In addition to the manual specification of the parameters discussed above, the dynamic training definition allows for the use of several hyperparameter presets. They can be specified using the from_preset argument in Training() like so:

define training dynamically using preset
training = Training("<training_name>", model="<model_name>", dataset="<dataset_name>", from_preset="adaptive")

In the following, we list the different presets together with the Hyperparameters that they entail:

  • from_preset = adaptive

    Adaptive fine-tuning (introduced in this paper) is a method that automatically trains for a near-optimal number of epochs. It is used by default in nerblackbox.

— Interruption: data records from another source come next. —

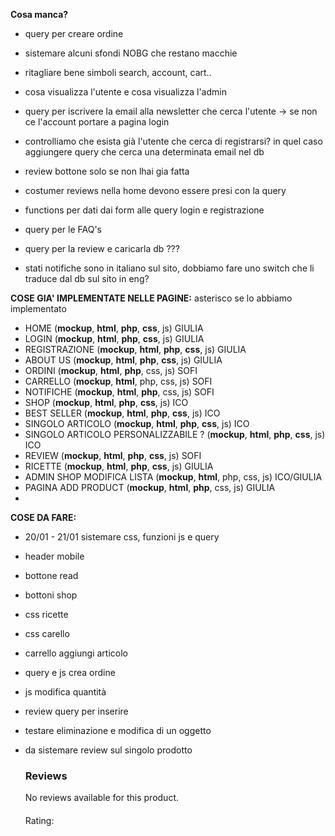 **Cosa manca?**
- query per creare ordine
- sistemare alcuni sfondi NOBG che restano macchie
- ritagliare bene simboli search, account, cart..
- cosa visualizza l'utente e cosa visualizza l'admin
- query per iscrivere la email alla newsletter che cerca l'utente -> se non ce l'account portare a pagina login
- controlliamo che esista già l'utente che cerca di registrarsi? in quel caso aggiungere query che cerca una determinata email nel db 
- review bottone solo se non lhai gia fatta
- costumer reviews nella home devono essere presi con la query
- functions per dati dai form alle query login e registrazione
- query per le FAQ's
- query per la review e caricarla db ???

- stati notifiche sono in italiano sul sito, dobbiamo fare uno switch che li traduce dal db sul sito in eng?

**COSE GIA' IMPLEMENTATE NELLE PAGINE:**
asterisco se lo abbiamo implementato
- HOME (**mockup**, **html**, **php**, **css**, js) GIULIA
- LOGIN (**mockup**, **html**, **php**, **css**, js) GIULIA
- REGISTRAZIONE (**mockup**, **html**, **php**, **css**, js) GIULIA
- ABOUT US (**mockup**, **html**, **php**, **css**, js) GIULIA 
- ORDINI (**mockup**, **html**, **php**, css, js) SOFI
- CARRELLO (**mockup**, **html**, php, css, js) SOFI
- NOTIFICHE (**mockup**, **html**, **php**, css, js) SOFI
- SHOP (**mockup**, **html**, **php**, **css**, js) ICO
- BEST SELLER (**mockup**, **html**, **php**, **css**, js) ICO
- SINGOLO ARTICOLO (**mockup**, **html**, **php**, **css**, js) ICO 
- SINGOLO ARTICOLO PERSONALIZZABILE ? (**mockup**, **html**, **php**, **css**, js) ICO
- REVIEW (**mockup**, **html**, **php**, **css**, js) SOFI
- RICETTE (**mockup**, **html**, **php**, **css**, js) GIULIA
- ADMIN SHOP MODIFICA LISTA (**mockup**, **html**, php, css, js) ICO/GIULIA
- PAGINA ADD PRODUCT (**mockup**, **html**, **php**, css, js) GIULIA
- 


**COSE DA FARE:**
- 20/01 - 21/01 sistemare css, funzioni js e query
- header mobile 



- bottone read
- bottoni shop
- css ricette
- css carello
- carrello aggiungi articolo
- query e js crea ordine
- js modifica quantità
- review query per inserire
- testare eliminazione e modifica di un oggetto



- da sistemare review sul singolo prodotto
        <div class="reviews">
             <h3>Reviews</h3>
            <?php if(empty($templateParams["reviews"])): ?>
                <p>No reviews available for this product.</p>
            <?php else: ?>
                <?php foreach($templateParams["reviews"] as $review): ?>
                    <article>
                        <h4><?php echo htmlspecialchars($review['e_mail']); ?></h4>
                        <p><?php echo htmlspecialchars($review['testo']); ?></p>
                        <p>Rating: <?php echo str_repeat('★', $review['valutazione']); ?><?php echo str_repeat('☆', 5 - $review['valutazione']); ?></p>
                    </article>
                <?php endforeach; ?>
            <?php endif; ?>
        </div>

    adaptive fine-tuning preset
    [hparams]
    max_epochs = 250
    early_stopping = True
    monitor = val_loss
    min_delta = 0.0
    patience = 0
    mode = min
    lr_warmup_epochs = 2
    lr_schedule = constant
    lr_cooldown_epochs = 7
    
  • from_preset = original

    Original fine-tuning uses the hyperparameters from the original BERT paper. The hyperparameters are suitable for large datasets.

    original fine-tuning preset
    [hparams]
    max_epochs = 5
    early_stopping = False
    lr_warmup_epochs = 2
    lr_schedule = linear
    
  • from_preset = stable

    Stable fine-tuning is a method based on this paper. It is suitable for both small and large datasets.

    stable fine-tuning preset
    [hparams]
    max_epochs = 20
    early_stopping = False
    lr_warmup_epochs = 2
    lr_schedule = linear
    

A hyperparameter grid search can easily be conducted as part of a training (currently only using the static definition). The hyperparameters one wants to vary are to be specified in special sections [runA], [runB] etc. in the training configuration file.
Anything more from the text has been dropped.